I thought about Dr. Mahjoub and the missing clay figure. I didn’t believe in The Secret or vision boarding or creative visualization or any of that other LA drivel. And yet, I wondered if it was possible that I had somehow The Secret–ed this woman.

That night, I googled voodoo doll. I ended up on someone’s Etsy page, featuring an array of ugly gingerbread-man-looking stuffed dolls—said to be handmade in Brooklyn. I googled Jewish voodoo doll and found an article about anti-Semitism in Turkey. I googled Jewish Frankenstein and read a biography of Mel Brooks. Then I googled Jewish monster.

A golem (/’goʊləm/ GOH-ləm; Hebrew: גולם) is an animated anthropomorphic being found in Jewish folklore that is created magically from inanimate matter—usually clay or mud. The golem possesses infinite meanings, and can function as a metaphor for that which is sought in the life of its creator.

 

Well, I certainly hadn’t sought out yogurt sundaes, that was for sure. I continued reading:

The most famous golem was said to have been created by Judah Loew ben Bezalel, the late-sixteenth-century rabbi of Prague, who made a golem to defend the Jews from anti-Semitic attacks. Some think the golem is real. Others believe it is symbolic and refers to a spiritual awakening.

 

In one picture, the golem looked like King Kong. In another, it looked like something of a hulk: the Jolly Green Giant or Andre the Giant. In no picture did the golem look anything like Miriam or me or a young me or the psychedelic woman I’d made or Dr. Mahjoub or even frozen yogurt.

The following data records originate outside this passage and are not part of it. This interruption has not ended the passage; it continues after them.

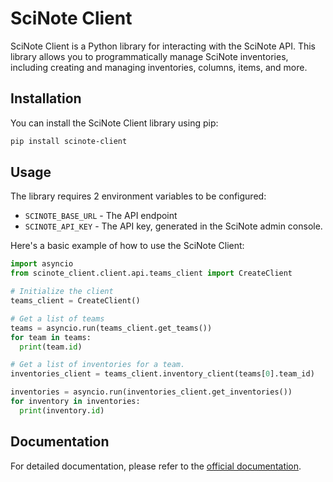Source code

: # SciNote Client

SciNote Client is a Python library for interacting with the SciNote API. This
library allows you to programmatically manage SciNote inventories, including
creating and managing inventories, columns, items, and more.

## Installation

You can install the SciNote Client library using pip:

```bash
pip install scinote-client
```

## Usage

The library requires 2 environment variables to be configured:

* `SCINOTE_BASE_URL` - The API endpoint
* `SCINOTE_API_KEY` - The API key, generated in the SciNote admin console.

Here's a basic example of how to use the SciNote Client:

```python
import asyncio
from scinote_client.client.api.teams_client import CreateClient

# Initialize the client
teams_client = CreateClient()

# Get a list of teams
teams = asyncio.run(teams_client.get_teams())
for team in teams:
  print(team.id)

# Get a list of inventories for a team.
inventories_client = teams_client.inventory_client(teams[0].team_id)

inventories = asyncio.run(inventories_client.get_inventories())
for inventory in inventories:
  print(inventory.id)

```



## Documentation

For detailed documentation, please refer to the [official documentation](https://scinote-eln.github.io/scinote-api-docs/#introduction).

I googled Rabbi Judah Loew ben Bezalel and found a painting of him. He was old and had a beard down to his feet. He was smiling. He looked nice.

 

 

CHAPTER 19


They say the perfect is the enemy of the good, that if you strive for perfection you will overlook the good. But I did not agree. I didn’t like the good. The good was just mediocre. I wanted to go beyond mediocre. I wanted to be exceptional. I did not want to be medium-size. I wanted to be perfect. And by perfect, I meant less.